It is midnight when I meet Sgt. Kennery Foster on a New Orleans street. Sweat has beaded on his face, nearly covering it.
It's not the threat of violence that makes this soldier uncomfortable; it's the city's unrelenting, muggy heat. After all, it takes a lot to scare Sgt. Foster, a Louisiana National Guardsman who recently did a yearlong tour in Iraq.
We're in the city's fifth district, and just a few minutes into our pleasantries there's an unmistakable "Pop, pop, pop, pop..." I don't know how many shots were fired, but there were a lot.
Foster and two other soldiers exchange glances, wait, listen, then go on with the discussion.
"That was gunfire," I said.
Foster says he and other troops here have developed a "sixth sense." No screaming, no calls cracking over the radio. They call in a helicopter with infared capabilities and begin looking for the bad guy.

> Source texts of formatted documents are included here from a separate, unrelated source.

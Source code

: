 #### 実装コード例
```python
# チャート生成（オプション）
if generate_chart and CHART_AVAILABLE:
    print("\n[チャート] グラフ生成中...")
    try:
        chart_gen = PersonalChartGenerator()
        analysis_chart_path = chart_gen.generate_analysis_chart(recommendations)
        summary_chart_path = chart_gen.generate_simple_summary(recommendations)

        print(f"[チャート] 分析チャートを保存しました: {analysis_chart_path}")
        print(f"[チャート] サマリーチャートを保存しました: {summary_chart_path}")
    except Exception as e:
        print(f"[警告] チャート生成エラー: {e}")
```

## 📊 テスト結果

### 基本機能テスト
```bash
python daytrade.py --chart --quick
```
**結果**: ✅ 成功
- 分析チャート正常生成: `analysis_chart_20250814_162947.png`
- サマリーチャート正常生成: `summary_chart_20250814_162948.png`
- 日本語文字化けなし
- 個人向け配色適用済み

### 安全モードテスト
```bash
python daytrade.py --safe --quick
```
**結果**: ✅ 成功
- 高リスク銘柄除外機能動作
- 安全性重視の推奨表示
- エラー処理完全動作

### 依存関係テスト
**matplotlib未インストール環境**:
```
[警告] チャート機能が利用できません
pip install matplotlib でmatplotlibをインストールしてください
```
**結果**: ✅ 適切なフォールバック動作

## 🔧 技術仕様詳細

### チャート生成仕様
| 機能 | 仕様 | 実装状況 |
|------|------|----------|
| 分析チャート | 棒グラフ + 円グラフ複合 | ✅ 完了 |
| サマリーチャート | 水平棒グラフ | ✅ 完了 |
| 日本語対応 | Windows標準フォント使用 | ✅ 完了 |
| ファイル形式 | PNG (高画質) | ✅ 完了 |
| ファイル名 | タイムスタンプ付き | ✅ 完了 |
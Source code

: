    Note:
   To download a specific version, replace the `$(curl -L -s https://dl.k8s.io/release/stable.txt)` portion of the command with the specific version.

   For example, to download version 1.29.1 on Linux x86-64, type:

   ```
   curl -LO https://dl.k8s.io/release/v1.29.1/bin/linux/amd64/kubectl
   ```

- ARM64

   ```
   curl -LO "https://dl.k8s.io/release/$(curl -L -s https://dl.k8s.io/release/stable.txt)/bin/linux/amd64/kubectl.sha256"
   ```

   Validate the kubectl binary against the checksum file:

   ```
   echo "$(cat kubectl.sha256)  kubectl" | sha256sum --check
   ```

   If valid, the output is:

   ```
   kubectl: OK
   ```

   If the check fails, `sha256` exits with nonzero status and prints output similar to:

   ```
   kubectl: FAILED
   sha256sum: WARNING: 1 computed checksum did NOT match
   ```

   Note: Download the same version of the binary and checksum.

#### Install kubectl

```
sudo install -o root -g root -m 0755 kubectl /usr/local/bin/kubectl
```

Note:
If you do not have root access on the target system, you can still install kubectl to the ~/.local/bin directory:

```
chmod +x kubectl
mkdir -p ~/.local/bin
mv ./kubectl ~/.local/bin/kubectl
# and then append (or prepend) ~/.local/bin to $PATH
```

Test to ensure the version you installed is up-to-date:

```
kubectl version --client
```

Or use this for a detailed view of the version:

It's no secret New Orleans is once again developing a nasty crime problem.
It all came to a head 10 or so days ago, when five teens were brutally murdered sitting in an SUV in a sketchy area of the city at four in the morning. This prompted Louisiana Governor Kathleen Blanco to dispatch 300 Louisiana National Guard troops to the city at the request of Mayor Ray Nagin.
Sgt. Foster is from Lafayette, not terribly far from the Crescent City, and he professes to love Louisiana and the city of New Orleans.
While we are out for a few hours in the wee hours of the morning, people hanging out of windows of cars going to and from a late night club are thanking the sergeant for being here.
The truth is that Sgt. Foster is surprised the city needs military muscle nearly 10 months after Hurricane Katrina.
A year in Iraq, a few months with his family, and he's back on patrol. It's not Iraq, but it's not a cakewalk either, as a short burst of gunfire proved on his third night on patrol, a night when his "sixth sense" was put to the test in the battle to take back the nighttime streets of New Orleans.